What is needed: Find "0](/es/nodejs/api/documentation#stability-index) - Obsoleto" in the data, then restate the line it sits in and every later line word for word, ending with the last line.

Provided information:
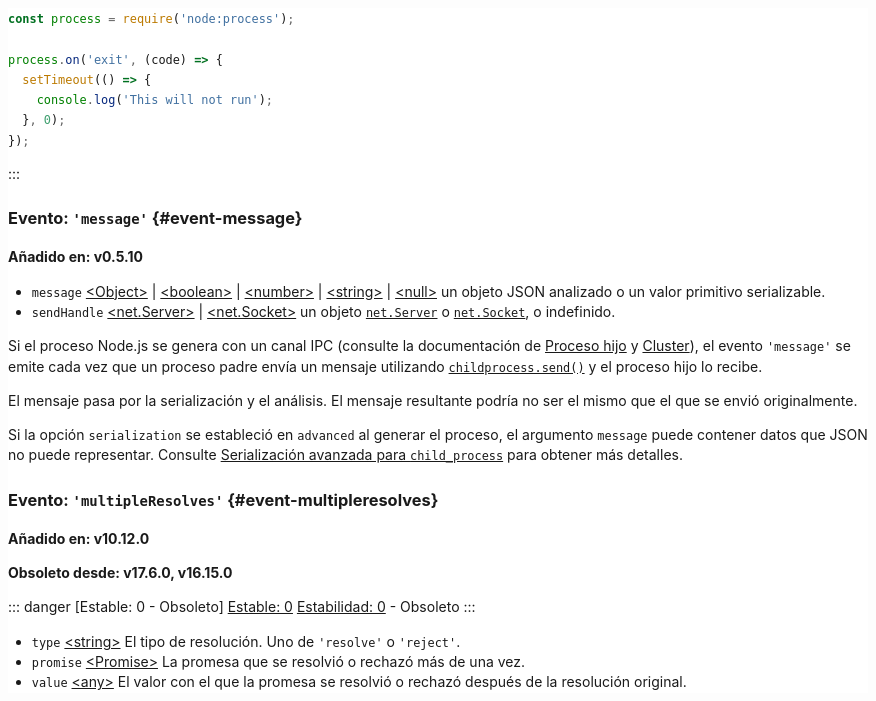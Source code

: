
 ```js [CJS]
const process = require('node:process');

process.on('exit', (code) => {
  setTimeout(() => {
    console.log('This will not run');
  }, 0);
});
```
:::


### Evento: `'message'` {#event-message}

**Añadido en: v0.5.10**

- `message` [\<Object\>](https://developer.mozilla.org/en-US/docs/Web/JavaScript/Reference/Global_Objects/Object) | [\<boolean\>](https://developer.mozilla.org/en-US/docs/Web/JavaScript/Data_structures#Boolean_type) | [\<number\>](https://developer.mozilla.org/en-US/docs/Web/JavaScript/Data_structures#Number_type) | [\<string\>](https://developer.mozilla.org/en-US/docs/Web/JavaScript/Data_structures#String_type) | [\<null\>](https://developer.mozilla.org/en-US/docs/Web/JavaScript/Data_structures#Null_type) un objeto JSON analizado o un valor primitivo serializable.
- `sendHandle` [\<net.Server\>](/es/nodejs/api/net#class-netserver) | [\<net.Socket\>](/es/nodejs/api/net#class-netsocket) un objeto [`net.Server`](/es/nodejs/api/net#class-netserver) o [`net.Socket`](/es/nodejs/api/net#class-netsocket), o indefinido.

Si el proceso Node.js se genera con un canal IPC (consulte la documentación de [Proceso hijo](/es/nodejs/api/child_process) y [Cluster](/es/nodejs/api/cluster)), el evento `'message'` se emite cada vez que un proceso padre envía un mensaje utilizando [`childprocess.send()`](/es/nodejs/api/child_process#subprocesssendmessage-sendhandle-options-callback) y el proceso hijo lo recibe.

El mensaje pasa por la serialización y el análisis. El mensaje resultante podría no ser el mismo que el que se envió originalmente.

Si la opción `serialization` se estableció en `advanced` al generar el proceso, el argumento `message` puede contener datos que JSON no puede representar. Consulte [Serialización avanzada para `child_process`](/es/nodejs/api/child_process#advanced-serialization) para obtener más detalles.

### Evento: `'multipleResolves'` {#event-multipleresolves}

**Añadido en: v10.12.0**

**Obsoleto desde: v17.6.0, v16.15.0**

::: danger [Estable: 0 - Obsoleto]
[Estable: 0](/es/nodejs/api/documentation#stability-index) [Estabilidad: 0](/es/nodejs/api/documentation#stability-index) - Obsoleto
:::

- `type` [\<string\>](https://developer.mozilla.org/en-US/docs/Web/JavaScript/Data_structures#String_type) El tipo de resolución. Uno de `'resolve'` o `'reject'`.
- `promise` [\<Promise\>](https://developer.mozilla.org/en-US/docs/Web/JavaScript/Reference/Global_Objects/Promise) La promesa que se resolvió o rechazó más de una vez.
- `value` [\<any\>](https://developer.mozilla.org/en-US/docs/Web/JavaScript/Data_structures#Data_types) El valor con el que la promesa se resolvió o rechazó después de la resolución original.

Expected answer:
[Estable: 0](/es/nodejs/api/documentation#stability-index) [Estabilidad: 0](/es/nodejs/api/documentation#stability-index) - Obsoleto
:::

- `type` [\<string\>](https://developer.mozilla.org/en-US/docs/Web/JavaScript/Data_structures#String_type) El tipo de resolución. Uno de `'resolve'` o `'reject'`.
- `promise` [\<Promise\>](https://developer.mozilla.org/en-US/docs/Web/JavaScript/Reference/Global_Objects/Promise) La promesa que se resolvió o rechazó más de una vez.
- `value` [\<any\>](https://developer.mozilla.org/en-US/docs/Web/JavaScript/Data_structures#Data_types) El valor con el que la promesa se resolvió o rechazó después de la resolución original.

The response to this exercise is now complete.